Jackson’s next evaluation, after the close of the July 2008-June 2009 fiscal year, was not as positive in' its tone. By that time, Brooks-Williams had left the hospital and had been replaced as vice-president of operations by Shannon Striebich, a Caucasian female. However, because Striebich did not succeed Brooks-Williams until April 2009, she consulted with her predecessor prior to issuing Jackson’s second evaluation. Brooks-Williams noted the appropriateness of such consultation and explained that Striebich attempted to give Jackson “the most balanced review and not just take the recent period out of context from what [Brooks-Williams] would have observed when [she] was there.” After discussing with Striebich Jackson’s performance over the months during which Brooks-Williams supervised her, the former vice-president concurred with Strie-bich’s concerns regarding Jackson’s leadership and communications skills.
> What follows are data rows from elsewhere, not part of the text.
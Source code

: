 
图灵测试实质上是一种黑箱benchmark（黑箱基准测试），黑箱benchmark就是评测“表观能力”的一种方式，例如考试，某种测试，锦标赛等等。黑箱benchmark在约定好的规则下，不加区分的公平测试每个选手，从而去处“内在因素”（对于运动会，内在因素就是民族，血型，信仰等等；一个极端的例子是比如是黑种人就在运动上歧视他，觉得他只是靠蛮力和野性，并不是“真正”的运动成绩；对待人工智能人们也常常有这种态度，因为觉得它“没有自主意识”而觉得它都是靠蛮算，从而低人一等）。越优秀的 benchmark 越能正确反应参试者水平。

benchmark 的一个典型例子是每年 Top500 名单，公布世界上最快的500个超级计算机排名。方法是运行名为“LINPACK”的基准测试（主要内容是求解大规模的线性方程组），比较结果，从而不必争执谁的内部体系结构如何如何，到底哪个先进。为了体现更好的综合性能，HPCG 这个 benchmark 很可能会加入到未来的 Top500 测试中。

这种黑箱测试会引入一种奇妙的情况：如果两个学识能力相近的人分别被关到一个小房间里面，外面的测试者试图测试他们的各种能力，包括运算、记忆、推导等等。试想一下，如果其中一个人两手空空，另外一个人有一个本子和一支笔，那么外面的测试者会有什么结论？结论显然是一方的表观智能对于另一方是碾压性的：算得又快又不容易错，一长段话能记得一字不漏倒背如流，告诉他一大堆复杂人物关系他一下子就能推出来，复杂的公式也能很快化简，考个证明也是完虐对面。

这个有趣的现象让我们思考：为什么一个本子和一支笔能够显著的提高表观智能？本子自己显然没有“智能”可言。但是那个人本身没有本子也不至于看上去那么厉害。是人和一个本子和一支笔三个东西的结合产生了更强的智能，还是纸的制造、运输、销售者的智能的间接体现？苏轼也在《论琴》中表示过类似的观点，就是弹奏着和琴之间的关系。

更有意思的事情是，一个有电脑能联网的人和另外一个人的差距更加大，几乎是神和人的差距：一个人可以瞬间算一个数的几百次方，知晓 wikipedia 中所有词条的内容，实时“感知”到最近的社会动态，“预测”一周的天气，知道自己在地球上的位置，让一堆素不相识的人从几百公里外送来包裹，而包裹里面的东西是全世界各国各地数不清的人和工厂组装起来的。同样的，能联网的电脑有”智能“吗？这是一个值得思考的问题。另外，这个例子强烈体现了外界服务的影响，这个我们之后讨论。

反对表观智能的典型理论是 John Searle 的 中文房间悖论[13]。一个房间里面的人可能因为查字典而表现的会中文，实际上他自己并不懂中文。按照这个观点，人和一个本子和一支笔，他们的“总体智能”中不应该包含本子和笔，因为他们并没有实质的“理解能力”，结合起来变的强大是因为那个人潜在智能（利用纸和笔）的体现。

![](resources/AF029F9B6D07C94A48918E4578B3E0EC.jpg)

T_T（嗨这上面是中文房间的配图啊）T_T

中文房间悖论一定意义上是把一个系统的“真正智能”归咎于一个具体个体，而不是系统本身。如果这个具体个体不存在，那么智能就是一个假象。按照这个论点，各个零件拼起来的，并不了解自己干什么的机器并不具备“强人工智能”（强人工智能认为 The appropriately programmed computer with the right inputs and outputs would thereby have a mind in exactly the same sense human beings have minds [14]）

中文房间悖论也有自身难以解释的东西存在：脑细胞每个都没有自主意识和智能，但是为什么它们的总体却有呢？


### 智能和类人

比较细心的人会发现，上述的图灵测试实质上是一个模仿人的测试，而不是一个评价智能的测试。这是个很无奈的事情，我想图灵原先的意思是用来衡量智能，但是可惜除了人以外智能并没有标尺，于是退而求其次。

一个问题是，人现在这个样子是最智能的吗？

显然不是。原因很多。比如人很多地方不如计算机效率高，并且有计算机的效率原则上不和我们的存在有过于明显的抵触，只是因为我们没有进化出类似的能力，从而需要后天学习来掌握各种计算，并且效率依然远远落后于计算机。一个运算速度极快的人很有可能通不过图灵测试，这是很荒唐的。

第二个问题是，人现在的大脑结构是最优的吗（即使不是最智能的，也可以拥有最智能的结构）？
In the end, Striebich’s evaluation of Jackson included assignment of a score of 2.88 out of a possible 4.00, a score that Striebich described as “low compared to where one would expect a director to score.” Specifically, although praising Jackson’s communications with patients and their families and her active role in seeking to better relationships with medical staff, Striebich noted in her evaluation that Jackson needed to balance her natural inclination to work independently with the need to “partner with departments across the organization to maximize effectiveness of the Radiology department,” and to temper her “direct style of communication” when necessary “to ensure continued contributions from her team.”

The concerns about Jackson’s management style expressed in that first full-year evaluation proved prescient as, almost immediately after the issuance of the evaluation, the working relationship between Jackson and her managers, Colleen Ealy and Erika Page, crumbled amid allegations of a dictatorial management style and a lack of communication. Indeed, even before Brooks-Williams left St. Joseph Mercy Oakland Hospital, Ealy and Page complained to her about communication conflicts with Jackson. Then, both in June 2009 and September 2009, Striebich began receiving complaints from front-line staff, from managers, and from physicians about Jackson’s “leadership style and her interactions with others and her commanding control styles. She was described as a dictator, she was described as harassing, but then there were also issues in the department” involving poor turnaround times and even improper radiation dosing of patients.

For example, during a managers’ meeting in September 2009, Jackson berated Page in front of Ealy for not showing Jackson an article Page had written for an in-house publication, even though Page previously had been directed to give the article only to Striebich for review.